WHAT NEEDS TO BE DONE: Determine how many lines in the records hold "Event", then give that number by itself.

----------

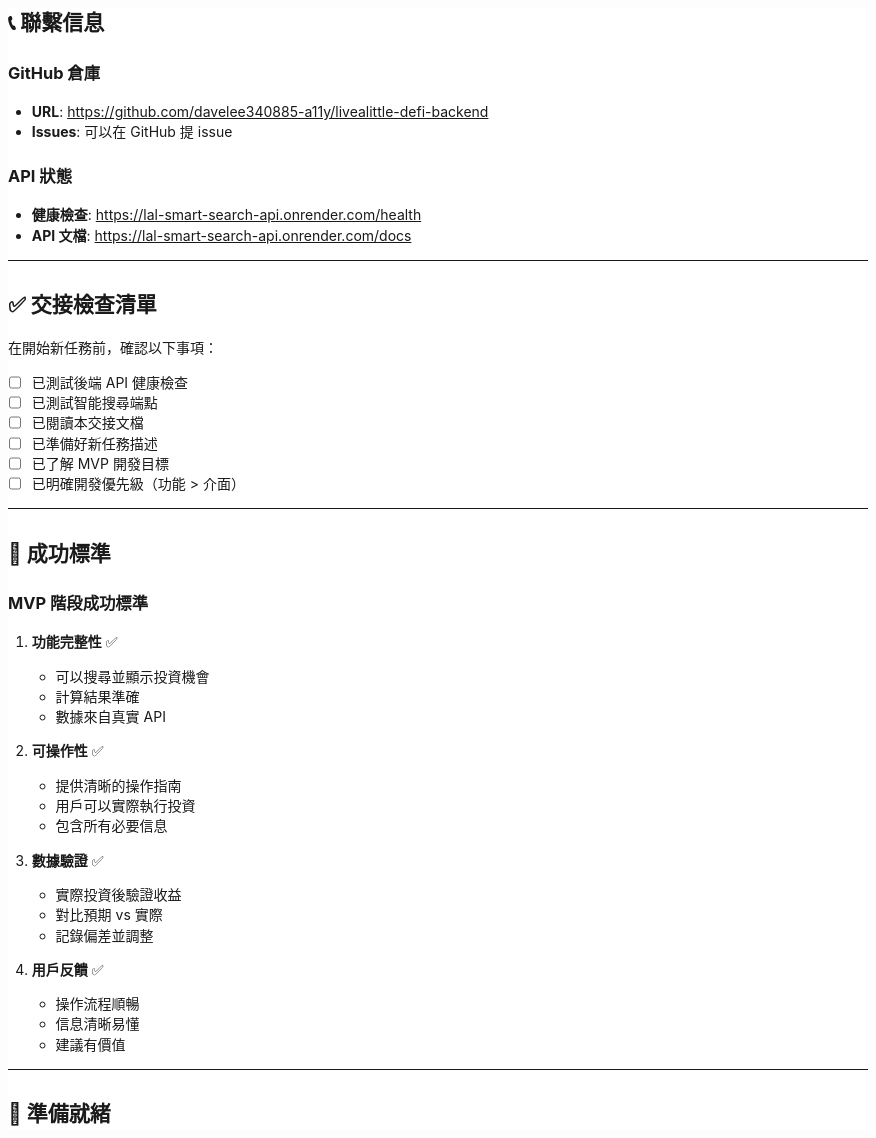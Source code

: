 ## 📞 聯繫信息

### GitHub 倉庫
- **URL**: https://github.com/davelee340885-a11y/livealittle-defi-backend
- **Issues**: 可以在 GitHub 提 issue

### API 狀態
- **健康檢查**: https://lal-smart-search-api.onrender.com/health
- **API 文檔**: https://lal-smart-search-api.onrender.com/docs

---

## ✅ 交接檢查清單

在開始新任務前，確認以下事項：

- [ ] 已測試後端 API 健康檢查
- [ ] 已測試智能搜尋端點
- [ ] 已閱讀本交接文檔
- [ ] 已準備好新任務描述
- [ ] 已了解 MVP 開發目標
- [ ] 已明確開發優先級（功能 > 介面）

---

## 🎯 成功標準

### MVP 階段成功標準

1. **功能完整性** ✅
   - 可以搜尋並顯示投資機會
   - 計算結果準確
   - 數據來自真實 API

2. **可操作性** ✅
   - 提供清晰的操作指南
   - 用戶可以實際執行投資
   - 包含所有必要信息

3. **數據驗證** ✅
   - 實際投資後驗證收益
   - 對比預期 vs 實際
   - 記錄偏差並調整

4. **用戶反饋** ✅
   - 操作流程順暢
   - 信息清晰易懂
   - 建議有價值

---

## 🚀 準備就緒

----------

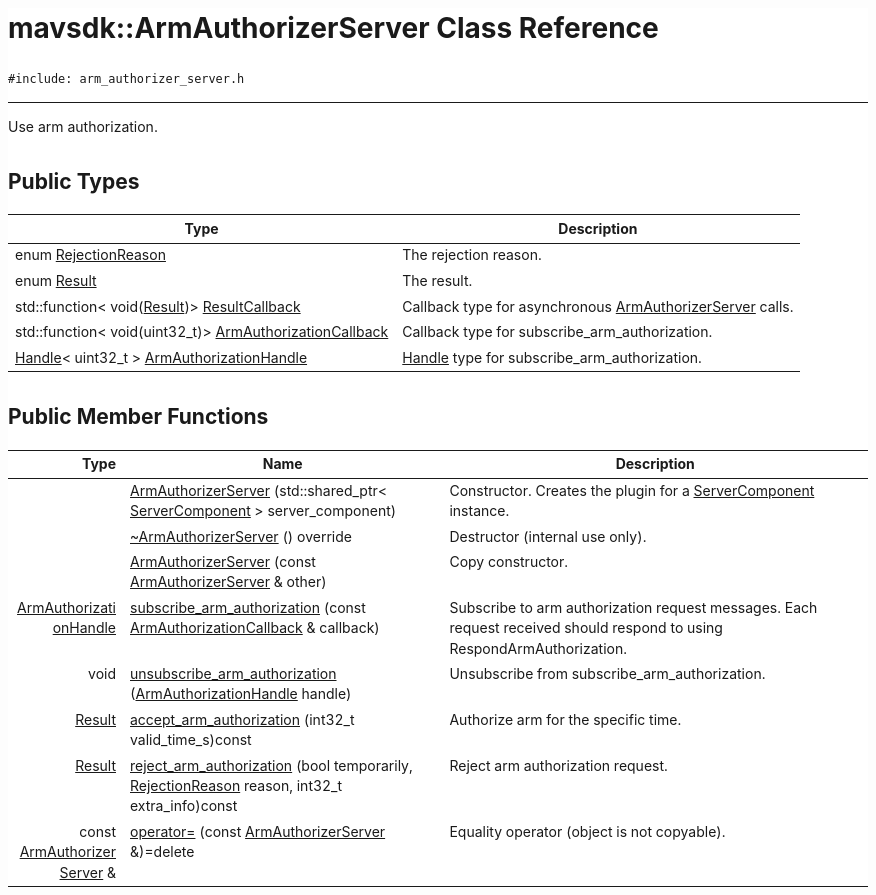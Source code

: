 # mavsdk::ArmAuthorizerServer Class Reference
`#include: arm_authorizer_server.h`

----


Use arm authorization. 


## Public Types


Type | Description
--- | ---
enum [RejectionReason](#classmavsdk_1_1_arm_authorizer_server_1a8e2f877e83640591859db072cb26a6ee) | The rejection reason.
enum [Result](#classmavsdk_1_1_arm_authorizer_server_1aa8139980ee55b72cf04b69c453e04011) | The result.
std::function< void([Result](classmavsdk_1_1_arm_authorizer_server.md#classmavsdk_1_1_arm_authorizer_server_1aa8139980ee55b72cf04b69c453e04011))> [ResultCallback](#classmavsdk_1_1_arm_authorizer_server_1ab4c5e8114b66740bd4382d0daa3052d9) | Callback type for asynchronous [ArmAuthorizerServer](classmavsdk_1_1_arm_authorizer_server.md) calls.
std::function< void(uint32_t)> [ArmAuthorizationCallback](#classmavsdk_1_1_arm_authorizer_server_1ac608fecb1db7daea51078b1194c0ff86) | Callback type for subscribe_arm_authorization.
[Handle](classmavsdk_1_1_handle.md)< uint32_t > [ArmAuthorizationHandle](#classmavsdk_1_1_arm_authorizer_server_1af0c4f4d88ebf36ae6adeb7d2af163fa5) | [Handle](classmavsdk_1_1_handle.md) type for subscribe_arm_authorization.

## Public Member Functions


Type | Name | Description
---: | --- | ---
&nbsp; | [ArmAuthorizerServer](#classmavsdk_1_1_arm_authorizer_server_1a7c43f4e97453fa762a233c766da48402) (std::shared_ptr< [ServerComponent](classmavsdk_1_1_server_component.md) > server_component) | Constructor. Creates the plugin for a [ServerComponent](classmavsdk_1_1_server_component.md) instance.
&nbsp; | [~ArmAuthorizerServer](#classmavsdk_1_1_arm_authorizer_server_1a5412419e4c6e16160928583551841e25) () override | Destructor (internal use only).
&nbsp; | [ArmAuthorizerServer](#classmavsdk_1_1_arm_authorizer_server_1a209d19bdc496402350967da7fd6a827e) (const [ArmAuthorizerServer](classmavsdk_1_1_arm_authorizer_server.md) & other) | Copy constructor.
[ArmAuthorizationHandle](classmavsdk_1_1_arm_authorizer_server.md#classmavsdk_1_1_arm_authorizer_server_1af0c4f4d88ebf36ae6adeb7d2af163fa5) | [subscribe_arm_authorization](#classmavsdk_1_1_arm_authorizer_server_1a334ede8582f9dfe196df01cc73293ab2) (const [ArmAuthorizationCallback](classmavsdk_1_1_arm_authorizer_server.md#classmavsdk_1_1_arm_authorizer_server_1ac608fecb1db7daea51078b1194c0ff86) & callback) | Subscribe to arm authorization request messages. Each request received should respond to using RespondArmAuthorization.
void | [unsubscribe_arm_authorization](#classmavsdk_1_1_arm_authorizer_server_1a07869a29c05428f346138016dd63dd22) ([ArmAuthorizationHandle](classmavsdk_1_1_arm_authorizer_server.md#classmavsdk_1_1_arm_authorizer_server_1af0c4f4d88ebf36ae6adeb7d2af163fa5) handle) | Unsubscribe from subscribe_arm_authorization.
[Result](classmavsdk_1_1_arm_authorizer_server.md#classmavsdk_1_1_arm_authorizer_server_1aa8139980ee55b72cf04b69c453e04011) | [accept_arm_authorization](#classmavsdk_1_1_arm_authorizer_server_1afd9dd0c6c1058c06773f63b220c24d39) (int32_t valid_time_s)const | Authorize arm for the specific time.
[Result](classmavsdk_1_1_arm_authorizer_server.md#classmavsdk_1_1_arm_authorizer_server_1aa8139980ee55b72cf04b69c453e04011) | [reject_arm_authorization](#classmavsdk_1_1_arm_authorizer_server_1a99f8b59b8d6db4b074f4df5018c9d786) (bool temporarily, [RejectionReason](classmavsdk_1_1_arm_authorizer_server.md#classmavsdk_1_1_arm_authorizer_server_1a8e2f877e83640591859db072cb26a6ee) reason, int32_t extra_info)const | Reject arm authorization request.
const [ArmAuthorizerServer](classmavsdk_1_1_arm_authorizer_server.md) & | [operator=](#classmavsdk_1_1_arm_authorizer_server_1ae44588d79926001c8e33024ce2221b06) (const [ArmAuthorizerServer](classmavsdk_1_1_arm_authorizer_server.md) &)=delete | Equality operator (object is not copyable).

----------

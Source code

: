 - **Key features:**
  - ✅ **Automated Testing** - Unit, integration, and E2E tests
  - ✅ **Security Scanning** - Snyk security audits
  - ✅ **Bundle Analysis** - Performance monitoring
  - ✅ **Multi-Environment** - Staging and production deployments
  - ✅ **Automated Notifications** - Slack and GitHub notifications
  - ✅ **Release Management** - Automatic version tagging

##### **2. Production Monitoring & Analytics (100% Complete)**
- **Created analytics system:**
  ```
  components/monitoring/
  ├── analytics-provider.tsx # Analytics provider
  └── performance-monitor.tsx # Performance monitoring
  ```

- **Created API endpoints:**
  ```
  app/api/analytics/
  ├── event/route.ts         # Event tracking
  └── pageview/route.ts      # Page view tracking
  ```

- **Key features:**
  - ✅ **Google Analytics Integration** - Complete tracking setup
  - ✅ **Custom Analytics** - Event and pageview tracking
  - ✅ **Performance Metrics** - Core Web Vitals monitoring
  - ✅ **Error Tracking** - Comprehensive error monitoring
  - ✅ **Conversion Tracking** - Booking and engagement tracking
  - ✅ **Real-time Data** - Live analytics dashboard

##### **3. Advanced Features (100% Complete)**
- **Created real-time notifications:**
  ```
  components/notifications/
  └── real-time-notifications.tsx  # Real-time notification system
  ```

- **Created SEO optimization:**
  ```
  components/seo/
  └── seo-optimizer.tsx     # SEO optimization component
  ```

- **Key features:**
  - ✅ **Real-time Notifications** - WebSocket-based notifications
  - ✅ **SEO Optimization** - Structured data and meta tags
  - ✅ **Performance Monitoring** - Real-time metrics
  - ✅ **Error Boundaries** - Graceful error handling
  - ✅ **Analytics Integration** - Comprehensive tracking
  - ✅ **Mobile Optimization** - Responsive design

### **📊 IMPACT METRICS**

----------

WRITTEN REPLY: 2